OGJ Newsletter

July 8, 2013
International news for oil and gas professionals

GENERAL INTERESTQuick Takes

Statoil operating Eagle Ford acreage

Statoil has become operator of half the acreage it holds under a 50-50 joint venture with Talisman Energy USA Inc. in the Eagle Ford play of Texas (OGJ Online, Jan. 12, 2011).

The transfer affects activities in the eastern part of the venture's holdings, mainly in Live Oak, Karnes, DeWitt, and Bee counties. It occurs under an agreement reached last year. Talisman until now has operated all the acreage held by the joint venture, which the companies formed in 2010. It remains operator of the western acreage, mainly in McMullen, La Salle, and Dimmit counties.

Statoil already had taken over operation of three drilling rigs in the Eagle Ford play. On July 1 it assumed responsibility for producing wells, processing facilities, pipelines and infrastructure, and a field office in Runge.

Statoil's net Eagle Ford interests are 73,000 acres and 20,200 boe/d of production from about 300 wells.

CPC takes equity interest in Ichthys project

Taiwan's CPC Corp. has taken a 2.62% equity in the Inpex group's Ichthys gas project in the Browse basin offshore Western Australia. The acquisition price was not disclosed.

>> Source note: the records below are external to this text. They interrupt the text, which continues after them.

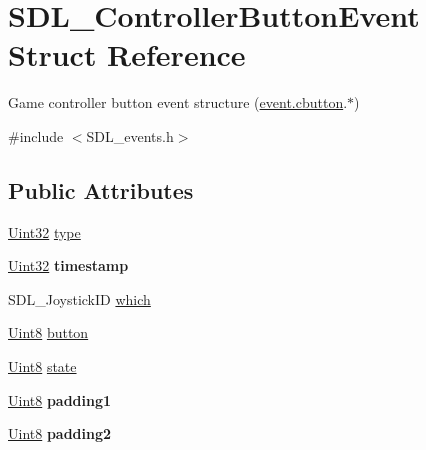 \hypertarget{structSDL__ControllerButtonEvent}{}\section{S\+D\+L\+\_\+\+Controller\+Button\+Event Struct Reference}
\label{structSDL__ControllerButtonEvent}


Game controller button event structure (\hyperlink{unionSDL__Event_aee2b5671c8dcdb447023715cc21593cb}{event.\+cbutton}.$\ast$)  




{\ttfamily \#include $<$S\+D\+L\+\_\+events.\+h$>$}

\subsection*{Public Attributes}
\begin{DoxyCompactItemize}
\item 
\hyperlink{SDL__stdinc_8h_add440eff171ea5f55cb00c4a9ab8672d}{Uint32} \hyperlink{structSDL__ControllerButtonEvent_a09869d792031e47a88673d85915c209f}{type}
\item 
\hypertarget{structSDL__ControllerButtonEvent_a73003712734c4d2f966db3d7c2ce826b}{}\hyperlink{SDL__stdinc_8h_add440eff171ea5f55cb00c4a9ab8672d}{Uint32} {\bfseries timestamp}\label{structSDL__ControllerButtonEvent_a73003712734c4d2f966db3d7c2ce826b}

\item 
S\+D\+L\+\_\+\+Joystick\+I\+D \hyperlink{structSDL__ControllerButtonEvent_a98777e88b5d5cae83eef16ffd4bcacc1}{which}
\item 
\hyperlink{SDL__stdinc_8h_a2944638813a090aa23e62f4da842c3e2}{Uint8} \hyperlink{structSDL__ControllerButtonEvent_a039da6cd31c3c62e62a3ae17cc64d0db}{button}
\item 
\hyperlink{SDL__stdinc_8h_a2944638813a090aa23e62f4da842c3e2}{Uint8} \hyperlink{structSDL__ControllerButtonEvent_a00c46683f86674c2a4f74404ee3e857c}{state}
\item 
\hypertarget{structSDL__ControllerButtonEvent_a34d3e43fc1994288b9b083c874bc0899}{}\hyperlink{SDL__stdinc_8h_a2944638813a090aa23e62f4da842c3e2}{Uint8} {\bfseries padding1}\label{structSDL__ControllerButtonEvent_a34d3e43fc1994288b9b083c874bc0899}

\item 
\hypertarget{structSDL__ControllerButtonEvent_a8caf56a3921227913cfb652d5de1eec4}{}\hyperlink{SDL__stdinc_8h_a2944638813a090aa23e62f4da842c3e2}{Uint8} {\bfseries padding2}\label{structSDL__ControllerButtonEvent_a8caf56a3921227913cfb652d5de1eec4}

\end{DoxyCompactItemize}


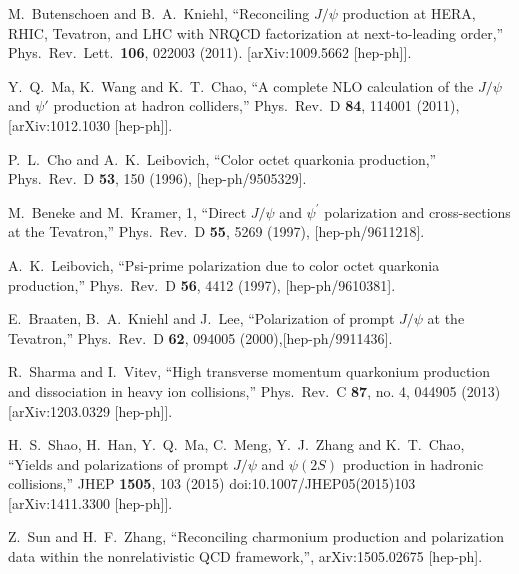 \documentclass[aps,prc,preprint,superscriptaddress,showpacs,showkeys,amsmath]{revtex4-1}
\begin{document}
\noindent
\begin{thebibliography}{100}
\medskip

  M.~Butenschoen and B.~A.~Kniehl,
  ``Reconciling $J/\psi$ production at HERA, RHIC, Tevatron, and LHC with NRQCD factorization at next-to-leading order,''
  Phys.\ Rev.\ Lett.\  {\bf 106}, 022003 (2011). 
[arXiv:1009.5662 [hep-ph]].
 

  Y.~Q.~Ma, K.~Wang and K.~T.~Chao,
  ``A complete NLO calculation of the $J/\psi$ and $\psi'$ production at hadron colliders,''
  Phys.\ Rev.\ D {\bf 84}, 114001 (2011),
  [arXiv:1012.1030 [hep-ph]].


  P.~L.~Cho and A.~K.~Leibovich,
  ``Color octet quarkonia production,''
  Phys.\ Rev.\ D {\bf 53}, 150 (1996),
  [hep-ph/9505329].

  M.~Beneke and M.~Kramer, 1,
  ``Direct $J/\psi$ and $\psi^\prime$ polarization and cross-sections at the Tevatron,''
  Phys.\ Rev.\ D {\bf 55}, 5269 (1997), [hep-ph/9611218].

  A.~K.~Leibovich,
  ``Psi-prime polarization due to color octet quarkonia production,''
  Phys.\ Rev.\ D {\bf 56}, 4412 (1997), [hep-ph/9610381].

  E.~Braaten, B.~A.~Kniehl and J.~Lee,
  ``Polarization of prompt $J/\psi$ at the Tevatron,''
  Phys.\ Rev.\ D {\bf 62}, 094005 (2000),[hep-ph/9911436].

  R.~Sharma and I.~Vitev,
  ``High transverse momentum quarkonium production and dissociation in heavy ion collisions,''
  Phys.\ Rev.\ C {\bf 87}, no. 4, 044905 (2013)
  [arXiv:1203.0329 [hep-ph]].


  H.~S.~Shao, H.~Han, Y.~Q.~Ma, C.~Meng, Y.~J.~Zhang and K.~T.~Chao,
  ``Yields and polarizations of prompt $J/\psi$ and $\psi(2S)$ production in hadronic collisions,''
  JHEP {\bf 1505}, 103 (2015)
  doi:10.1007/JHEP05(2015)103
  [arXiv:1411.3300 [hep-ph]].


  Z.~Sun and H.~F.~Zhang,
  ``Reconciling charmonium production and polarization data within the nonrelativistic QCD framework,'',
  arXiv:1505.02675 [hep-ph].



\end{thebibliography}
\end{document}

If the deal receives Foreign Investment Review Board approval, CPC will take participating interests in production licences WA-50-L and WA-51-L and surrounding exploration permit WA-285-P. It also will take shares in the holding company that owns the project's LNG plant being built in Darwin.

The deal reduces Inpex's share of the project to 63.44%.

France's Total SA increased its stake to 30% last March. A number of Japanese utilities (and now CPC) hold the remaining interest.

The Ichthys LNG project is expected at peak flow to produce 8.4 million tonnes/year of LNG, 1.6 million tonnes/year of LPG, and 100,000 b/d of condensate.

Lukoil buys OMV's European lube business

A wholly owned subsidiary of Lukoil has bought a 35,000-tonne/year lubricant blending plant near Vienna and related assets from OMV.

The companies didn't disclose the price.

The Lukoil unit, LLC-International, also acquired distribution units in nine European cities and the BIXXOL brand name.

The transaction doesn't affect the lube business of OMV's Turkish subsidiary Petrol Ofisi.

UK offshore work force up 8.4% in 2012

The number of workers spending more than 100 nights offshore the UK increased by 8.4% in 2012 to 25,760, its highest level in an annual demographic analysis that began in 2006, reports Oil & Gas UK.

The analysis uses the Vantage Personnel On Board system, a database that tracks all offshore travelers in the UK.

The system reported a total of 56,982 workers traveling offshore last year, up nearly 9% from 2011.

Three and a half times more nonoperator personnel than operator personnel traveled offshore in 2012. Increases from 2011 were 5% for operators and 10% for nonoperators.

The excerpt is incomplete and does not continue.